Problem description — Give the records again exactly as written. Leave out the pictures.

Data supplied —

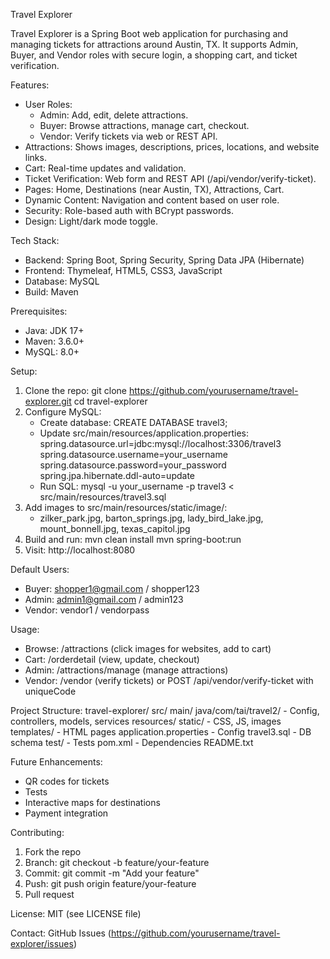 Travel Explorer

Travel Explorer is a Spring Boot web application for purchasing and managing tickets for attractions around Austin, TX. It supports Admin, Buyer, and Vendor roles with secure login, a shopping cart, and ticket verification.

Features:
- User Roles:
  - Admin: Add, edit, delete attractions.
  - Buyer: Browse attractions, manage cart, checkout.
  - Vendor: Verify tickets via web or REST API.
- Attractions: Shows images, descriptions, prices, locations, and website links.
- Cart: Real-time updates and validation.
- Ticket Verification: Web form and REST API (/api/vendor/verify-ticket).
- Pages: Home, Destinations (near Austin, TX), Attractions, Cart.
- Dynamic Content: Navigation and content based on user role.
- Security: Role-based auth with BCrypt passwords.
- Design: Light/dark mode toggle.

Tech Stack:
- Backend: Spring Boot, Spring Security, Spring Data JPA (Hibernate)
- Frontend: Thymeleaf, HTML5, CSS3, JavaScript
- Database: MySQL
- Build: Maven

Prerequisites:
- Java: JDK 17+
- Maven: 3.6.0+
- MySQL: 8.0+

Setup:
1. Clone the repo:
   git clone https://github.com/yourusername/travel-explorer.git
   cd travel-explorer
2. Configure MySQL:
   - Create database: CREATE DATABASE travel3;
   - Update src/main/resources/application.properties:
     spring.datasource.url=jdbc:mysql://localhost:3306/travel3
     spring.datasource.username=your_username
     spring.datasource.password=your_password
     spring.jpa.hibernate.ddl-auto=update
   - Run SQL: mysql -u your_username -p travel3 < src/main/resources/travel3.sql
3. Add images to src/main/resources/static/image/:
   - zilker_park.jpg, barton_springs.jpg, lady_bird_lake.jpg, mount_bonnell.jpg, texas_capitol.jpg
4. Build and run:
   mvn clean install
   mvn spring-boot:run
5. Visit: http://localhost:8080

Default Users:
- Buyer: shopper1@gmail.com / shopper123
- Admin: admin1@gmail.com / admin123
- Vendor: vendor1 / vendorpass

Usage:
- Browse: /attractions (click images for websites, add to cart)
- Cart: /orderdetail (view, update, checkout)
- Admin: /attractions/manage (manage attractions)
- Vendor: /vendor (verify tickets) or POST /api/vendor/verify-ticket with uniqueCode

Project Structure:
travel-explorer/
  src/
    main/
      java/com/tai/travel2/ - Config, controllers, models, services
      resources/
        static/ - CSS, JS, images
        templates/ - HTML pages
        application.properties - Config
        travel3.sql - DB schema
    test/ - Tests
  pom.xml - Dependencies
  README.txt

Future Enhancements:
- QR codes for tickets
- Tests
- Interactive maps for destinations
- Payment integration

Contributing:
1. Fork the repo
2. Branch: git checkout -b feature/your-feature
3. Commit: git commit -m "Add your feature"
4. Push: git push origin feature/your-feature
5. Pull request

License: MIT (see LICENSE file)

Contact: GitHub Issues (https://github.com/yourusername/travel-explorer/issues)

Response to this task —
 Travel Explorer

Travel Explorer is a Spring Boot web application for purchasing and managing tickets for attractions around Austin, TX. It supports Admin, Buyer, and Vendor roles with secure login, a shopping cart, and ticket verification.

Features:
- User Roles:
  - Admin: Add, edit, delete attractions.
  - Buyer: Browse attractions, manage cart, checkout.
  - Vendor: Verify tickets via web or REST API.
- Attractions: Shows images, descriptions, prices, locations, and website links.
- Cart: Real-time updates and validation.
- Ticket Verification: Web form and REST API (/api/vendor/verify-ticket).
- Pages: Home, Destinations (near Austin, TX), Attractions, Cart.
- Dynamic Content: Navigation and content based on user role.
- Security: Role-based auth with BCrypt passwords.
- Design: Light/dark mode toggle.

Tech Stack:
- Backend: Spring Boot, Spring Security, Spring Data JPA (Hibernate)
- Frontend: Thymeleaf, HTML5, CSS3, JavaScript
- Database: MySQL
- Build: Maven

Prerequisites:
- Java: JDK 17+
- Maven: 3.6.0+
- MySQL: 8.0+

Setup:
1. Clone the repo:
   git clone https://github.com/yourusername/travel-explorer.git
   cd travel-explorer
2. Configure MySQL:
   - Create database: CREATE DATABASE travel3;
   - Update src/main/resources/application.properties:
     spring.datasource.url=jdbc:mysql://localhost:3306/travel3
     spring.datasource.username=your_username
     spring.datasource.password=your_password
     spring.jpa.hibernate.ddl-auto=update
   - Run SQL: mysql -u your_username -p travel3 < src/main/resources/travel3.sql
3. Add images to src/main/resources/static/image/:
   - zilker_park.jpg, barton_springs.jpg, lady_bird_lake.jpg, mount_bonnell.jpg, texas_capitol.jpg
4. Build and run:
   mvn clean install
   mvn spring-boot:run
5. Visit: http://localhost:8080

Default Users:
- Buyer: shopper1@gmail.com / shopper123
- Admin: admin1@gmail.com / admin123
- Vendor: vendor1 / vendorpass

Usage:
- Browse: /attractions (click images for websites, add to cart)
- Cart: /orderdetail (view, update, checkout)
- Admin: /attractions/manage (manage attractions)
- Vendor: /vendor (verify tickets) or POST /api/vendor/verify-ticket with uniqueCode

Project Structure:
travel-explorer/
  src/
    main/
      java/com/tai/travel2/ - Config, controllers, models, services
      resources/
        static/ - CSS, JS, images
        templates/ - HTML pages
        application.properties - Config
        travel3.sql - DB schema
    test/ - Tests
  pom.xml - Dependencies
  README.txt

Future Enhancements:
- QR codes for tickets
- Tests
- Interactive maps for destinations
- Payment integration

Contributing:
1. Fork the repo
2. Branch: git checkout -b feature/your-feature
3. Commit: git commit -m "Add your feature"
4. Push: git push origin feature/your-feature
5. Pull request

License: MIT (see LICENSE file)

Contact: GitHub Issues (https://github.com/yourusername/travel-explorer/issues)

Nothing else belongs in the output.